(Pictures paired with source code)

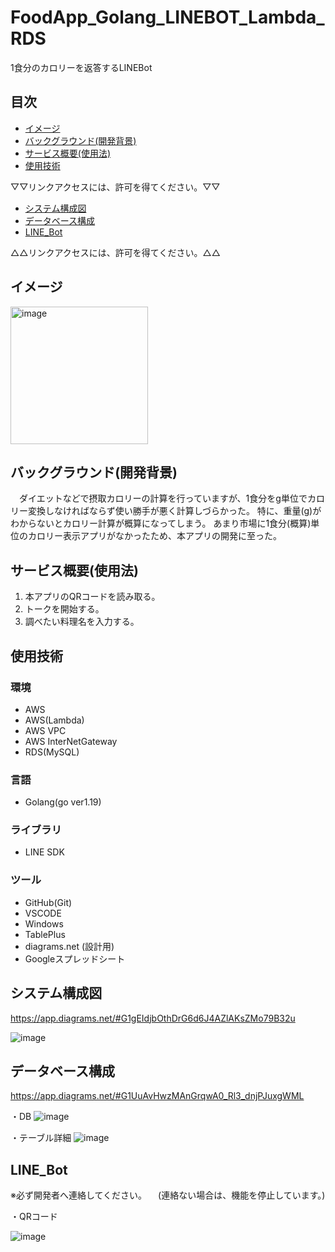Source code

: # FoodApp_Golang_LINEBOT_Lambda_RDS
1食分のカロリーを返答するLINEBot


## 目次

- [イメージ](#イメージ)
- [バックグラウンド(開発背景)](#バックグラウンド(開発背景))
- [サービス概要(使用法)](#サービス概要(使用法))
- [使用技術](#使用技術)


▽▽リンクアクセスには、許可を得てください。▽▽
- [システム構成図](#システム構成図)
- [データベース構成](#データベース構成)
- [LINE_Bot](#LINE_Bot)

△△リンクアクセスには、許可を得てください。△△

## イメージ
 <img width="220" alt="image" src="https://github.com/Yuta-Haruna/FoodApp_Golang_LINEBOT_Lambda_RDS/assets/50592688/f06331cb-a14b-4b8f-80cf-ef80b1de85d9">

## バックグラウンド(開発背景)
　ダイエットなどで摂取カロリーの計算を行っていますが、1食分をg単位でカロリー変換しなければならず使い勝手が悪く計算しづらかった。
 特に、重量(g)がわからないとカロリー計算が概算になってしまう。
 あまり市場に1食分(概算)単位のカロリー表示アプリがなかったため、本アプリの開発に至った。

## サービス概要(使用法)
1. 本アプリのQRコードを読み取る。
2. トークを開始する。
3. 調べたい料理名を入力する。

## 使用技術

### 環境
- AWS
- AWS(Lambda)
- AWS VPC
- AWS InterNetGateway
- RDS(MySQL)

### 言語
- Golang(go ver1.19)

### ライブラリ
- LINE SDK

### ツール
- GitHub(Git)
- VSCODE
- Windows
- TablePlus
- diagrams.net (設計用)
- Googleスプレッドシート

## システム構成図
https://app.diagrams.net/#G1gEIdjbOthDrG6d6J4AZlAKsZMo79B32u

![image](https://user-images.githubusercontent.com/50592688/232229040-f586921b-a1fa-4700-8a59-b2aa04a5037f.png)


## データベース構成
https://app.diagrams.net/#G1UuAvHwzMAnGrqwA0_Rl3_dnjPJuxgWML

・DB
![image](https://user-images.githubusercontent.com/50592688/232228472-bbe5ebc9-0470-4a3c-9364-b03066f33189.png)

・テーブル詳細
![image](https://user-images.githubusercontent.com/50592688/232228498-e328f25f-38d0-4f47-8725-d040725d126f.png)

## LINE_Bot
※必ず開発者へ連絡してください。
　(連絡ない場合は、機能を停止しています。)
 
・QRコード

![image](https://user-images.githubusercontent.com/50592688/232229454-2e67344c-db7b-4ee0-8770-e4e5cedc72fb.png)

Exercise instructions:
From the line holding "- [バックグラウンド(開発背景)](#バックグラウンド(開発背景))" to the last line of the data above, copy every line exactly and include nothing more.

Answer to the exercise:
- [バックグラウンド(開発背景)](#バックグラウンド(開発背景))
- [サービス概要(使用法)](#サービス概要(使用法))
- [使用技術](#使用技術)


▽▽リンクアクセスには、許可を得てください。▽▽
- [システム構成図](#システム構成図)
- [データベース構成](#データベース構成)
- [LINE_Bot](#LINE_Bot)

△△リンクアクセスには、許可を得てください。△△

## イメージ
 <img width="220" alt="image" src="https://github.com/Yuta-Haruna/FoodApp_Golang_LINEBOT_Lambda_RDS/assets/50592688/f06331cb-a14b-4b8f-80cf-ef80b1de85d9">

## バックグラウンド(開発背景)
　ダイエットなどで摂取カロリーの計算を行っていますが、1食分をg単位でカロリー変換しなければならず使い勝手が悪く計算しづらかった。
 特に、重量(g)がわからないとカロリー計算が概算になってしまう。
 あまり市場に1食分(概算)単位のカロリー表示アプリがなかったため、本アプリの開発に至った。

## サービス概要(使用法)
1. 本アプリのQRコードを読み取る。
2. トークを開始する。
3. 調べたい料理名を入力する。

## 使用技術

### 環境
- AWS
- AWS(Lambda)
- AWS VPC
- AWS InterNetGateway
- RDS(MySQL)

### 言語
- Golang(go ver1.19)

### ライブラリ
- LINE SDK

### ツール
- GitHub(Git)
- VSCODE
- Windows
- TablePlus
- diagrams.net (設計用)
- Googleスプレッドシート

## システム構成図
https://app.diagrams.net/#G1gEIdjbOthDrG6d6J4AZlAKsZMo79B32u

![image](https://user-images.githubusercontent.com/50592688/232229040-f586921b-a1fa-4700-8a59-b2aa04a5037f.png)


## データベース構成
https://app.diagrams.net/#G1UuAvHwzMAnGrqwA0_Rl3_dnjPJuxgWML

・DB
![image](https://user-images.githubusercontent.com/50592688/232228472-bbe5ebc9-0470-4a3c-9364-b03066f33189.png)

・テーブル詳細
![image](https://user-images.githubusercontent.com/50592688/232228498-e328f25f-38d0-4f47-8725-d040725d126f.png)

## LINE_Bot
※必ず開発者へ連絡してください。
　(連絡ない場合は、機能を停止しています。)
 
・QRコード

![image](https://user-images.githubusercontent.com/50592688/232229454-2e67344c-db7b-4ee0-8770-e4e5cedc72fb.png)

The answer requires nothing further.